To replenish groundwater, many municipalities inject reclaimed water into depleted aquifers. Secondary wastewater treatment has purified the injected water, and, in some cases, the water has been treated through tertiary processes and can be clean enough to drink directly.
The original water in the aquifer was chemically stable, in equilibrium with the surrounding rocks, and natural processes (water infiltration) had slowly recharged it. However, when people consume more groundwater than the natural processes can restore, engineered recharging with purified, reclaimed water is necessary. Unfortunately, over time, the reclaimed water sometimes becomes contaminated.
In a managed aquifer recharge, “we continuously draw down the aquifer, but we never refill it enough,” says Young-Shin Jun, professor of energy, environmental, and chemical engineering at the McKelvey School of Engineering at Washington University in St. Louis.
“Our population can grow quickly and our lifestyle becomes more water dependent but the natural refilling process is slow,” she says. ” So water management practice has engineered a way to inject water to compensate for our consumption and achieve environmental sustainability.”
Keeping aquifers full is important for a few reasons. On the coasts, salty seawater can fill a depleted aquifer, creating a disastrous situation for the ecosystem and crops that the aquifer feeds. And, if the depleted zone remains empty, sinkholes can occur and the land may subside. Thus, refilling aquifers to provide drinking water is a standard practice in places from California to Florida.
But about 10 years ago, when working on managed aquifer recharge with the Environmental Protection Agency (EPA), Jun encountered a puzzling situation.
“When we injected the water, it was good,” she says, “but when we withdrew it, it was bad, tainted with arsenic. What was wrong?”
It turned out that although the water being injected into the aquifer was usually clean enough to drink, it was bringing something new to the aquifer: oxygen.
“By injecting reclaimed water, we are triggering oxidative dissolution of sulfide minerals in the aquifer, which were stable at low oxygen levels,” she says. In particular, she looked at arsenopyrite (FeAsS), a mineral that dissolves into iron, sulfur, and, crucially, arsenic. Before the arsenic can reach problematic levels, however, another reaction takes place.
“The iron precipitates into iron oxides or hydroxides,” Jun says. The arsenic adsorbs, or adheres, to the iron oxides or hydroxides, which are insoluble, keeping arsenic out of the water.
There is, however, another important factor.
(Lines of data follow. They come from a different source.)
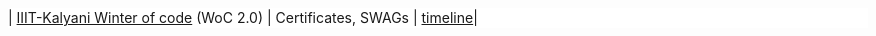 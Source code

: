 | [IIIT-Kalyani Winter of code](https://gdsc-woc.tech/) (WoC 2.0) | Certificates, SWAGs | [timeline](https://gdsc-woc.tech/#timeline)|

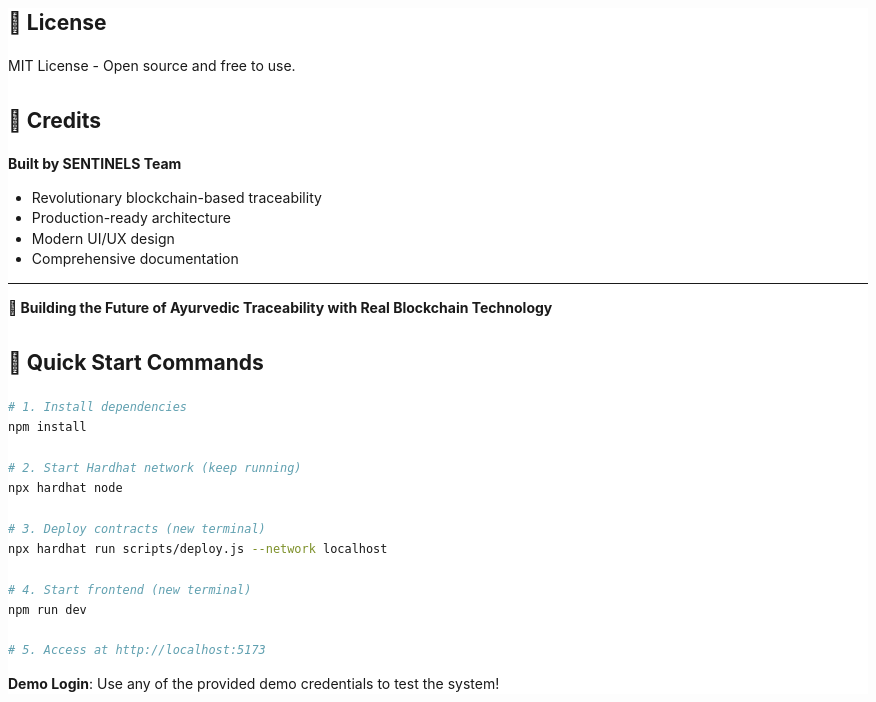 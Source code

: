 ## 📄 License

MIT License - Open source and free to use.

## 👥 Credits

**Built by SENTINELS Team**
- Revolutionary blockchain-based traceability
- Production-ready architecture
- Modern UI/UX design
- Comprehensive documentation

---

**🌱 Building the Future of Ayurvedic Traceability with Real Blockchain Technology**

## 🎯 Quick Start Commands

```bash
# 1. Install dependencies
npm install

# 2. Start Hardhat network (keep running)
npx hardhat node

# 3. Deploy contracts (new terminal)
npx hardhat run scripts/deploy.js --network localhost

# 4. Start frontend (new terminal)
npm run dev

# 5. Access at http://localhost:5173
```

**Demo Login**: Use any of the provided demo credentials to test the system! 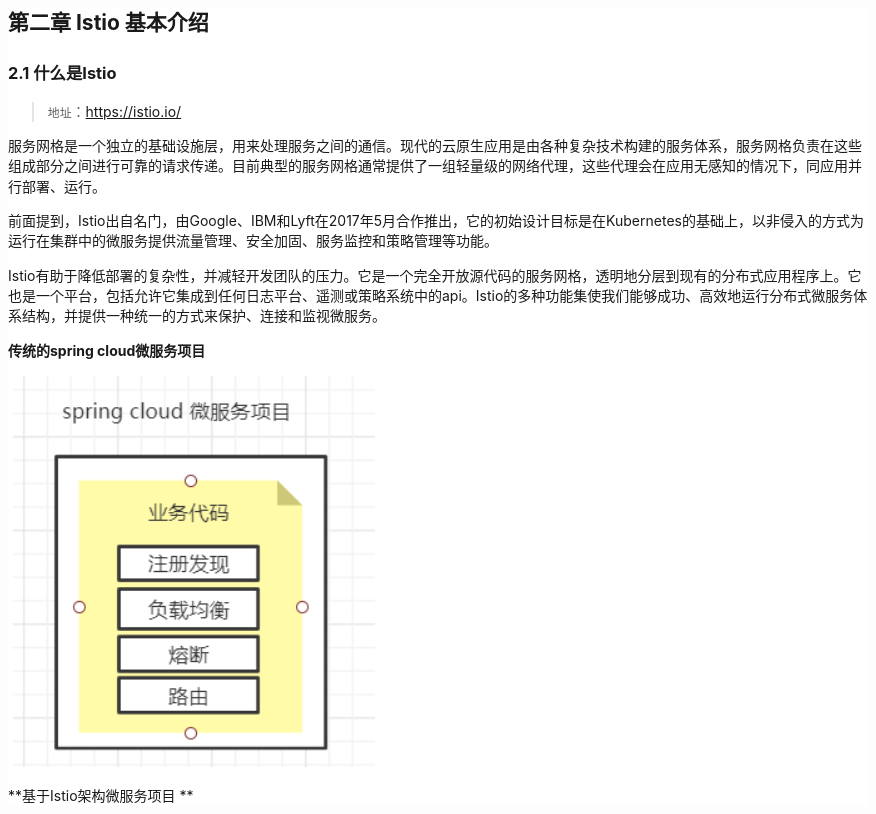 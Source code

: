 ## 第二章 Istio 基本介绍

### 2.1 什么是Istio 

> `地址`：https://istio.io/


服务网格是一个独立的基础设施层，用来处理服务之间的通信。现代的云原生应用是由各种复杂技术构建的服务体系，服务网格负责在这些组成部分之间进行可靠的请求传递。目前典型的服务网格通常提供了一组轻量级的网络代理，这些代理会在应用无感知的情况下，同应用并行部署、运行。

前面提到，Istio出自名门，由Google、IBM和Lyft在2017年5月合作推出，它的初始设计目标是在Kubernetes的基础上，以非侵入的方式为运行在集群中的微服务提供流量管理、安全加固、服务监控和策略管理等功能。

Istio有助于降低部署的复杂性，并减轻开发团队的压力。它是一个完全开放源代码的服务网格，透明地分层到现有的分布式应用程序上。它也是一个平台，包括允许它集成到任何日志平台、遥测或策略系统中的api。Istio的多种功能集使我们能够成功、高效地运行分布式微服务体系结构，并提供一种统一的方式来保护、连接和监视微服务。


**传统的spring cloud微服务项目**

![1588420918416](./img/1588420918416.png)

**基于Istio架构微服务项目 **
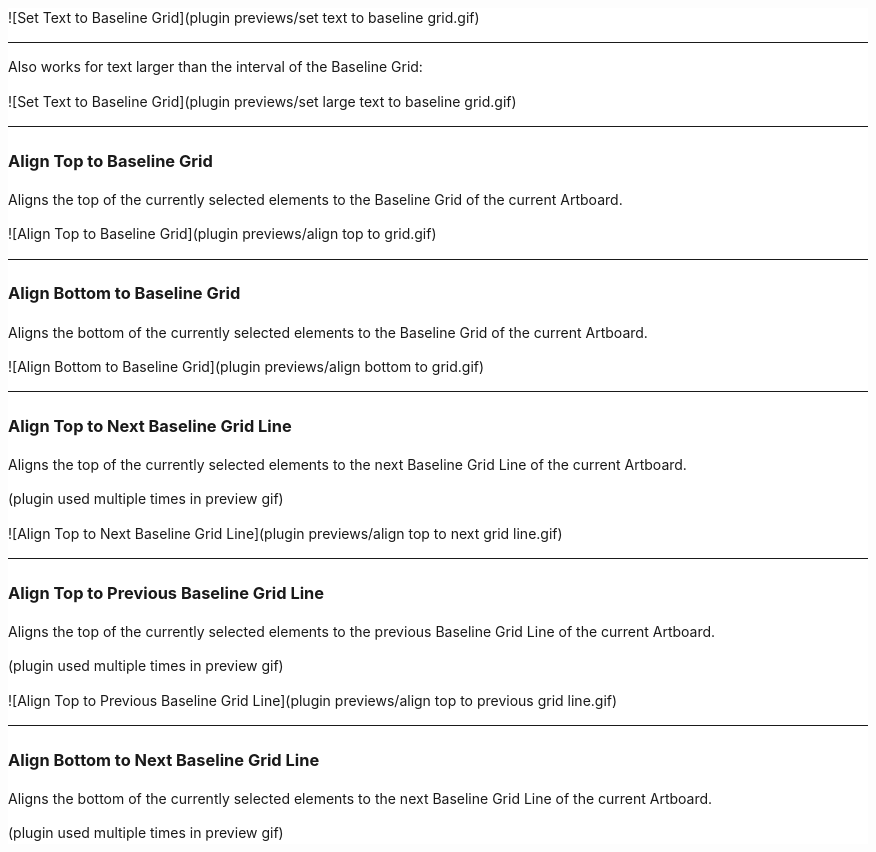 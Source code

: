 ![Set Text to Baseline Grid](plugin previews/set text to baseline grid.gif)

----

Also works for text larger than the interval of the Baseline Grid:

![Set Text to Baseline Grid](plugin previews/set large text to baseline grid.gif)

----

### Align Top to Baseline Grid

Aligns the top of the currently selected elements to the Baseline Grid of the current Artboard.

![Align Top to Baseline Grid](plugin previews/align top to grid.gif)

----

### Align Bottom to Baseline Grid

Aligns the bottom of the currently selected elements to the Baseline Grid of the current Artboard.

![Align Bottom to Baseline Grid](plugin previews/align bottom to grid.gif)

----

### Align Top to Next Baseline Grid Line

Aligns the top of the currently selected elements to the next Baseline Grid Line of the current Artboard.

(plugin used multiple times in preview gif)

![Align Top to Next Baseline Grid Line](plugin previews/align top to next grid line.gif)

----

### Align Top to Previous Baseline Grid Line

Aligns the top of the currently selected elements to the previous Baseline Grid Line of the current Artboard.

(plugin used multiple times in preview gif)

![Align Top to Previous Baseline Grid Line](plugin previews/align top to previous grid line.gif)

----

### Align Bottom to Next Baseline Grid Line

Aligns the bottom of the currently selected elements to the next Baseline Grid Line of the current Artboard.

(plugin used multiple times in preview gif)
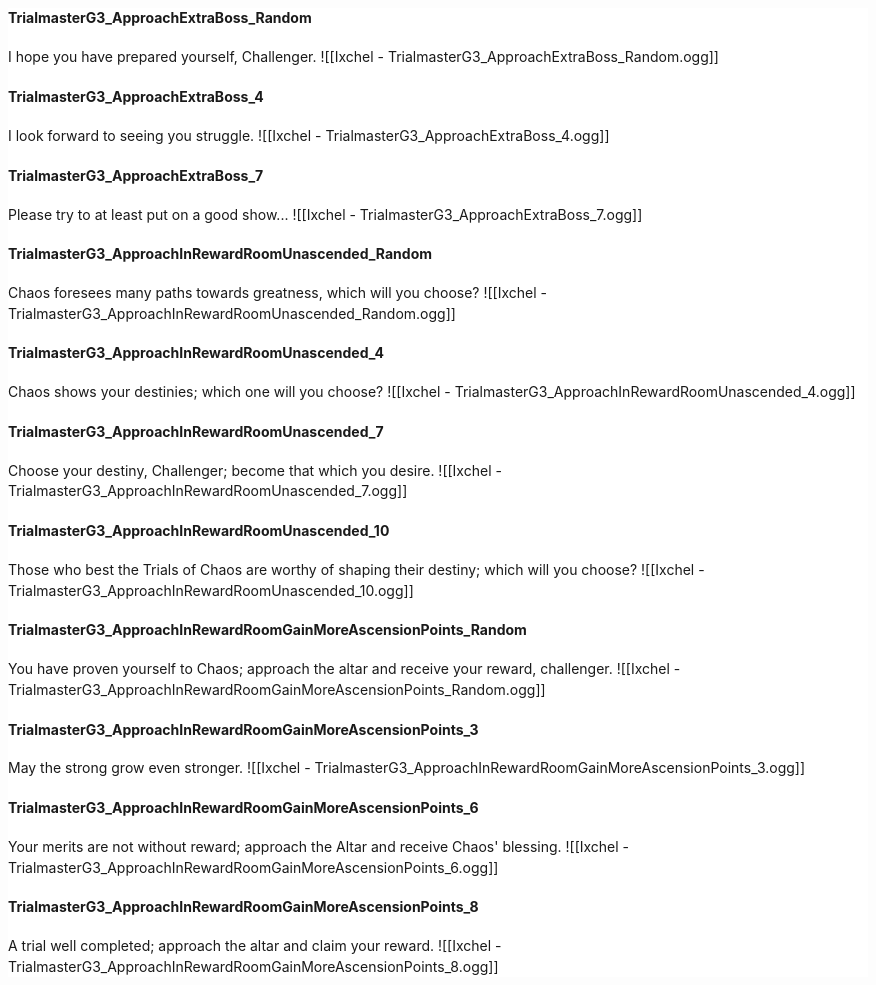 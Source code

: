 #### TrialmasterG3_ApproachExtraBoss_Random
I hope you have prepared yourself, Challenger.
![[Ixchel - TrialmasterG3_ApproachExtraBoss_Random.ogg]]

#### TrialmasterG3_ApproachExtraBoss_4
I look forward to seeing you struggle.
![[Ixchel - TrialmasterG3_ApproachExtraBoss_4.ogg]]

#### TrialmasterG3_ApproachExtraBoss_7
Please try to at least put on a good show...
![[Ixchel - TrialmasterG3_ApproachExtraBoss_7.ogg]]

#### TrialmasterG3_ApproachInRewardRoomUnascended_Random
Chaos foresees many paths towards greatness, which will you choose?
![[Ixchel - TrialmasterG3_ApproachInRewardRoomUnascended_Random.ogg]]

#### TrialmasterG3_ApproachInRewardRoomUnascended_4
Chaos shows your destinies; which one will you choose?
![[Ixchel - TrialmasterG3_ApproachInRewardRoomUnascended_4.ogg]]

#### TrialmasterG3_ApproachInRewardRoomUnascended_7
Choose your destiny, Challenger; become that which you desire.
![[Ixchel - TrialmasterG3_ApproachInRewardRoomUnascended_7.ogg]]

#### TrialmasterG3_ApproachInRewardRoomUnascended_10
Those who best the Trials of Chaos are worthy of shaping their destiny; which will you choose?
![[Ixchel - TrialmasterG3_ApproachInRewardRoomUnascended_10.ogg]]

#### TrialmasterG3_ApproachInRewardRoomGainMoreAscensionPoints_Random
You have proven yourself to Chaos; approach the altar and receive your reward, challenger.
![[Ixchel - TrialmasterG3_ApproachInRewardRoomGainMoreAscensionPoints_Random.ogg]]

#### TrialmasterG3_ApproachInRewardRoomGainMoreAscensionPoints_3
May the strong grow even stronger.
![[Ixchel - TrialmasterG3_ApproachInRewardRoomGainMoreAscensionPoints_3.ogg]]

#### TrialmasterG3_ApproachInRewardRoomGainMoreAscensionPoints_6
Your merits are not without reward; approach the Altar and receive Chaos' blessing.
![[Ixchel - TrialmasterG3_ApproachInRewardRoomGainMoreAscensionPoints_6.ogg]]

#### TrialmasterG3_ApproachInRewardRoomGainMoreAscensionPoints_8
A trial well completed; approach the altar and claim your reward.
![[Ixchel - TrialmasterG3_ApproachInRewardRoomGainMoreAscensionPoints_8.ogg]]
Dissolved organic matter (DOM)—compounds that contain carbon—changes the situation drastically. “With high levels of organic compounds, we found the precipitation reaction is suppressed,” Jun says. When precipitation of iron oxides or hydroxides is suppressed, the arsenic does not adsorb sufficiently. Instead, it remains available in the water.
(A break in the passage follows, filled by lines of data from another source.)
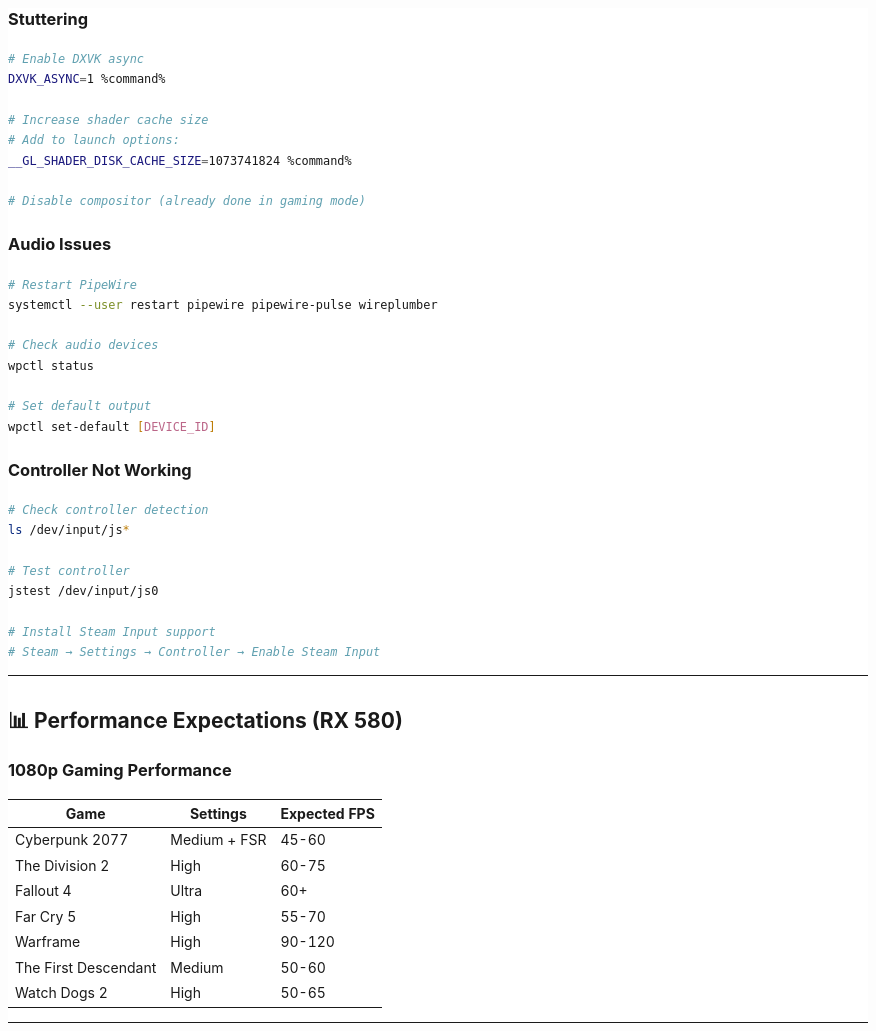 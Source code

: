 
### Stuttering

```bash
# Enable DXVK async
DXVK_ASYNC=1 %command%

# Increase shader cache size
# Add to launch options:
__GL_SHADER_DISK_CACHE_SIZE=1073741824 %command%

# Disable compositor (already done in gaming mode)
```

### Audio Issues

```bash
# Restart PipeWire
systemctl --user restart pipewire pipewire-pulse wireplumber

# Check audio devices
wpctl status

# Set default output
wpctl set-default [DEVICE_ID]
```

### Controller Not Working

```bash
# Check controller detection
ls /dev/input/js*

# Test controller
jstest /dev/input/js0

# Install Steam Input support
# Steam → Settings → Controller → Enable Steam Input
```

---

## 📊 Performance Expectations (RX 580)

### 1080p Gaming Performance

| Game | Settings | Expected FPS |
|------|----------|--------------|
| Cyberpunk 2077 | Medium + FSR | 45-60 |
| The Division 2 | High | 60-75 |
| Fallout 4 | Ultra | 60+ |
| Far Cry 5 | High | 55-70 |
| Warframe | High | 90-120 |
| The First Descendant | Medium | 50-60 |
| Watch Dogs 2 | High | 50-65 |

--- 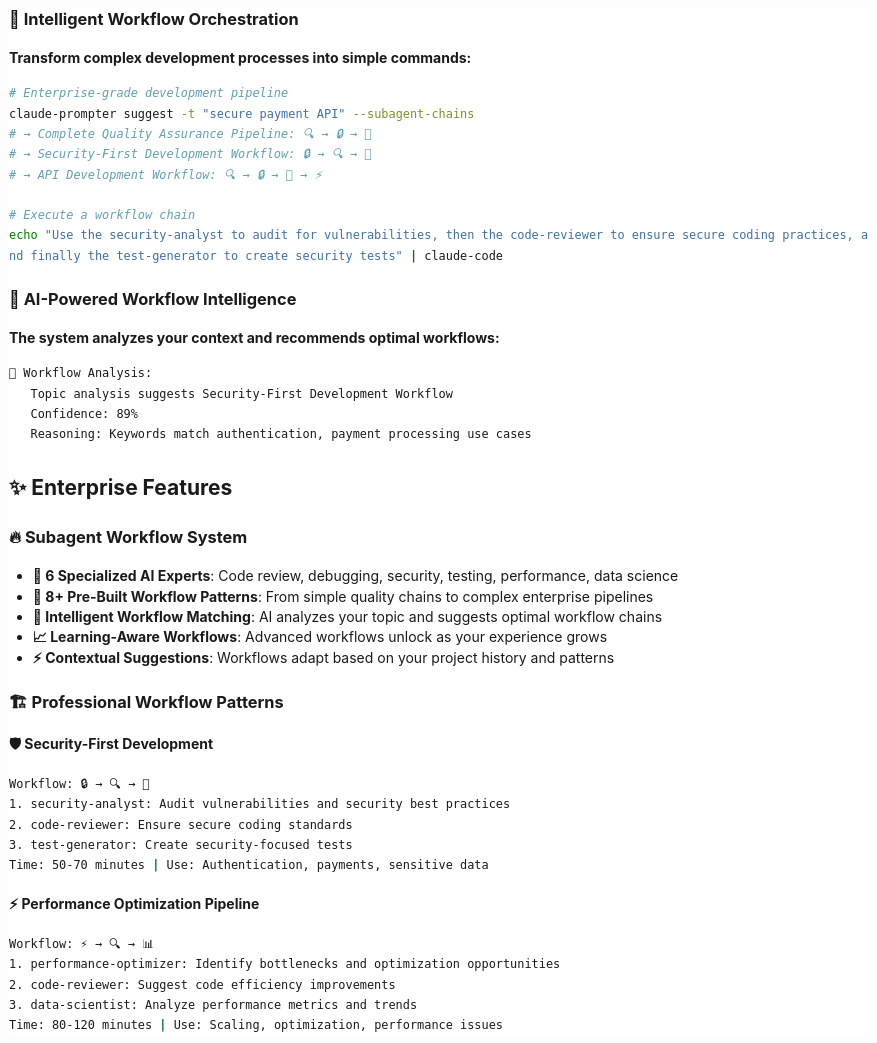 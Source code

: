 ### 🔗 **Intelligent Workflow Orchestration**

**Transform complex development processes into simple commands:**

```bash
# Enterprise-grade development pipeline
claude-prompter suggest -t "secure payment API" --subagent-chains
# → Complete Quality Assurance Pipeline: 🔍 → 🔒 → 🧪
# → Security-First Development Workflow: 🔒 → 🔍 → 🧪  
# → API Development Workflow: 🔍 → 🔒 → 🧪 → ⚡

# Execute a workflow chain
echo "Use the security-analyst to audit for vulnerabilities, then the code-reviewer to ensure secure coding practices, and finally the test-generator to create security tests" | claude-code
```

### 🧠 **AI-Powered Workflow Intelligence**

**The system analyzes your context and recommends optimal workflows:**

```bash
🎯 Workflow Analysis:
   Topic analysis suggests Security-First Development Workflow
   Confidence: 89%
   Reasoning: Keywords match authentication, payment processing use cases
```

## ✨ **Enterprise Features**

### 🔥 **Subagent Workflow System**
- **🤖 6 Specialized AI Experts**: Code review, debugging, security, testing, performance, data science
- **🔗 8+ Pre-Built Workflow Patterns**: From simple quality chains to complex enterprise pipelines
- **🧠 Intelligent Workflow Matching**: AI analyzes your topic and suggests optimal workflow chains
- **📈 Learning-Aware Workflows**: Advanced workflows unlock as your experience grows
- **⚡ Contextual Suggestions**: Workflows adapt based on your project history and patterns

### 🏗️ **Professional Workflow Patterns**

#### **🛡️ Security-First Development**
```bash
Workflow: 🔒 → 🔍 → 🧪
1. security-analyst: Audit vulnerabilities and security best practices
2. code-reviewer: Ensure secure coding standards  
3. test-generator: Create security-focused tests
Time: 50-70 minutes | Use: Authentication, payments, sensitive data
```

#### **⚡ Performance Optimization Pipeline**
```bash
Workflow: ⚡ → 🔍 → 📊
1. performance-optimizer: Identify bottlenecks and optimization opportunities
2. code-reviewer: Suggest code efficiency improvements
3. data-scientist: Analyze performance metrics and trends
Time: 80-120 minutes | Use: Scaling, optimization, performance issues
```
Jun is quick to emphasize that this is more than an experimental exercise in laboratory exercise. “This is not a potential future problem,” she says, noting that using reclaimed water is actual practice right now.
“When thinking about water reclamation from aquifers, we need to consider the roles of organic matter,” Jun says.
“We have to take into account the DOMs in injected water to make sure they do not trigger more mobilization of toxins,” Jun says. “The roles of DOMs in managed aquifer recharge should be included in the predictive models. Knowing how water chemistry alters the chemical reactions in an aquifer will enable us to fully utilize the water, rather than discarding it as waste.
“Please keep in mind that there is only one kind of water in the world,” she says.
“All water—drinking water, seawater, groundwater, wastewater, stormwater, greywater, and more—is simply ‘water.’ Keeping it safe and sustainable is our continuing homework.”
Support for the work came from the National Science Foundation, and the US Department of Energy, Office of Science, Office of Basic Energy Sciences.
The research was published in Environmental Science and Technology.